Fox Vanilla 140mm coil-spring fork Essential! The roads in Ladakh are constantly subject to damage by rockfall, freeze/thaw and thundering Tata trucks, and maintenance is an ongoing, never-ending job. So surfaces vary from brand-new smooth tarmac to just about the dirtiest, bumpiest rough trail you’ve ever seen, and it pays to be prepared for the worst. These forks are a bit heavier than air-sprung equivalents, but the coil spring means less maintenance and no need to carry a shock pump.
Rohloff 14sp internal gear hub 40t front, 16t rear. Noisy pedalling in gear 7 and below, noisy freewheeling in 8 and above, but super-smooth and great for stop/start on steep, bumpy corners, sealed against dirt, and maintenance free throughout the trip.
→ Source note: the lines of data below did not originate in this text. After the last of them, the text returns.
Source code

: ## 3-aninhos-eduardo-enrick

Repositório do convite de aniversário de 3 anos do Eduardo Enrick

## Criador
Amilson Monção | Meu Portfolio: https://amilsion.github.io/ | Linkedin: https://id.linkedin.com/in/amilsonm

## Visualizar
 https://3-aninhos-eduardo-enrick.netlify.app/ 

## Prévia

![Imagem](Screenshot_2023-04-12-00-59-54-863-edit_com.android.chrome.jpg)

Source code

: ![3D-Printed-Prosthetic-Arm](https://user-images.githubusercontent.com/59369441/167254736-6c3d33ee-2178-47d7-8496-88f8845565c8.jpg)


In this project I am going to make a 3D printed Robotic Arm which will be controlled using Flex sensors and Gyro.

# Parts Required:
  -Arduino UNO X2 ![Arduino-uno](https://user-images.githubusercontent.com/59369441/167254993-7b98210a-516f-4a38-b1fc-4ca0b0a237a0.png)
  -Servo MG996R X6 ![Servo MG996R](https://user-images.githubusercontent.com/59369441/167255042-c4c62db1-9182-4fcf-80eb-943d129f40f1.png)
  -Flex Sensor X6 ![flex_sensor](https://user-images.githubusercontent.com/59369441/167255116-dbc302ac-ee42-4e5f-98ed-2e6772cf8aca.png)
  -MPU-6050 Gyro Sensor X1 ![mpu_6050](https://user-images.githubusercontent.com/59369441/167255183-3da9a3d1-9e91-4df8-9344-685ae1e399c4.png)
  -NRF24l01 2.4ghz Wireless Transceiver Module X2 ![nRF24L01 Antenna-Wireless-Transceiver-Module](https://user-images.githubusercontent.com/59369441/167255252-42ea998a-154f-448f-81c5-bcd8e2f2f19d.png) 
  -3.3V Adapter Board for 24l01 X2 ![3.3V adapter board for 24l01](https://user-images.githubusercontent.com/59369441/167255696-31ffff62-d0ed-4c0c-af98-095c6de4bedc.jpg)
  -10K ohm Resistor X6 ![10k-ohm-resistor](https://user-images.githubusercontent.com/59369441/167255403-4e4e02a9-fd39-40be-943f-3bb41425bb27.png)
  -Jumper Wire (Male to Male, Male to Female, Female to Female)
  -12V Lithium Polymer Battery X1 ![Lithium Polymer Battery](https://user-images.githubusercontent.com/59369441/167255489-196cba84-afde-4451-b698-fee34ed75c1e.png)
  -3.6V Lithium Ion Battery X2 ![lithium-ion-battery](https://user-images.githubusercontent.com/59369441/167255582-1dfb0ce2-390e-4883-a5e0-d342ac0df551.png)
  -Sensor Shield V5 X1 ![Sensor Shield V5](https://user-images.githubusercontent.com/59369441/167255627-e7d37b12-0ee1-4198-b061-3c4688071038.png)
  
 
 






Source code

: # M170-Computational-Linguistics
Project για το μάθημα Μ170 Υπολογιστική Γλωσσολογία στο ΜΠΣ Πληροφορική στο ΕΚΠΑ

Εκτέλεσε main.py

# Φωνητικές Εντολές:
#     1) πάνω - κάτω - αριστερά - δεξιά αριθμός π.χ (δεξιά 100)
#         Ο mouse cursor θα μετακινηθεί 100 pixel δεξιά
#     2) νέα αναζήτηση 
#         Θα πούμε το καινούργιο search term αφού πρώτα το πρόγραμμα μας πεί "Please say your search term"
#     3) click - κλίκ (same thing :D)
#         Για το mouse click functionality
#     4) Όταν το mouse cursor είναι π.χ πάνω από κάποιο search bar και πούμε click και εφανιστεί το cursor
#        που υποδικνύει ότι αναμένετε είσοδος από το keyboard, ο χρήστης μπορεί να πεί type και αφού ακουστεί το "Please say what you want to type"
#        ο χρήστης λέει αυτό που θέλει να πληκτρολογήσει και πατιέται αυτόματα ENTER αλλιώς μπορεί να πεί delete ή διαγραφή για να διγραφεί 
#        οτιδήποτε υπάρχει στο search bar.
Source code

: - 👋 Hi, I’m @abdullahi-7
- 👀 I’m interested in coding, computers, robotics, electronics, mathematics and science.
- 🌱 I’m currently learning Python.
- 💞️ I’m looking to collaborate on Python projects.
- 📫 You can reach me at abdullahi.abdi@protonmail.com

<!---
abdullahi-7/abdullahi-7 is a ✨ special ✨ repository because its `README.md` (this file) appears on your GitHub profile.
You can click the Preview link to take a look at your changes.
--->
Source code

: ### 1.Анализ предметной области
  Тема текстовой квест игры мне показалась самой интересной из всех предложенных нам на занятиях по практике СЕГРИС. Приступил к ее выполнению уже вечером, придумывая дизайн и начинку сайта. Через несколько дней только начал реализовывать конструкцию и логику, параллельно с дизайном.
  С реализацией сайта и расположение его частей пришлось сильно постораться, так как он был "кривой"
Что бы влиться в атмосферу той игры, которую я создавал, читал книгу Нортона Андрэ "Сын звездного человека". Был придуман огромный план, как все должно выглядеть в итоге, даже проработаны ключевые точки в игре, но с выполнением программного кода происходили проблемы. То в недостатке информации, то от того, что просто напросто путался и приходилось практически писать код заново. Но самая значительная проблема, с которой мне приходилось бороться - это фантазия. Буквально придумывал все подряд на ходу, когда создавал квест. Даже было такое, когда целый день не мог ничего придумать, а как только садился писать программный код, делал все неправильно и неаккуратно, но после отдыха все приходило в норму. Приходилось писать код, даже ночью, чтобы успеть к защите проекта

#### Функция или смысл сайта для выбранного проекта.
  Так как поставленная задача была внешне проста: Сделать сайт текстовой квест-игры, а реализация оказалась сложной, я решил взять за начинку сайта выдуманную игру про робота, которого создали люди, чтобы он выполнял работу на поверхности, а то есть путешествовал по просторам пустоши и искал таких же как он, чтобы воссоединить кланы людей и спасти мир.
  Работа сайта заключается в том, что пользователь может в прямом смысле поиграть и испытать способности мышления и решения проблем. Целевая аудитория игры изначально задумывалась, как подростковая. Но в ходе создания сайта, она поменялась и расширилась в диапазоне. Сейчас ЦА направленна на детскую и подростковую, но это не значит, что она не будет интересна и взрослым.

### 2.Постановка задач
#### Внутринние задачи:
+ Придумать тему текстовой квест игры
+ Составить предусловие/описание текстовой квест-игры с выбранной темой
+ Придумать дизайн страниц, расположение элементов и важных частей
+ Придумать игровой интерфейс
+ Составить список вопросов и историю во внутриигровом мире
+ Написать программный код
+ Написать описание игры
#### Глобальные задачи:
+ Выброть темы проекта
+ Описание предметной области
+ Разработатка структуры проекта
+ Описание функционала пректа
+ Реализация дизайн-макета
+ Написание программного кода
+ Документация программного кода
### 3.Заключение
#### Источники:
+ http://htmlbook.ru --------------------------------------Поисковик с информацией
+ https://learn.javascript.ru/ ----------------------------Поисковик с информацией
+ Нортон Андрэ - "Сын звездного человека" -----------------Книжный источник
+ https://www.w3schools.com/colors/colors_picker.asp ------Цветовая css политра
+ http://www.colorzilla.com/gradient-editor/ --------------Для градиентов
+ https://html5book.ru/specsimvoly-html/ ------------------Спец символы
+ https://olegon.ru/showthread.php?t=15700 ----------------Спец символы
Avid BB7 mechanical disk brakes These brakes were great! Cable-operated so easy to maintain, but amazing stopping power, and one set of pads lasted the whole trip.
Mavic EX729 rims Bombproof. Totally.
Marathon XR tyres Heavy, but super-durable and great on dry but dirty and bumpy tracks. Completely puncture-free trip.
Tubus Logo rear rack It’s a great rack, but I had to do some kung-fu with long spacers to make it fit around the very busy rear hub. With the Rohloff ‘ex-box’ and the swing-arm of the BB7 brakes in the way, the only bolt I could attach it to was one of the locking bolts for the sliding dropout plate, which was less than ideal, but it did the job.

rearhub-01

Tubus Swing front rack Amazing! Glorious! Maginificent! The best bit of kit I bought, period. The bags are suspended above the moving part of the suspension fork, and are therefore isolated from the vibration giving a fantastic smooth ride – probably even smoother when the bags are heavy. The handling didn’t suffer at all because of the height of the bags – I could still ride no-handed – but I concede that when the bike is stationary the front end flops to one side or t’other like a dead horse. No big deal. Also required some long spacers to make it fit around the crown of the Fox fork, but well worth the hassle. Thoroughly recommended.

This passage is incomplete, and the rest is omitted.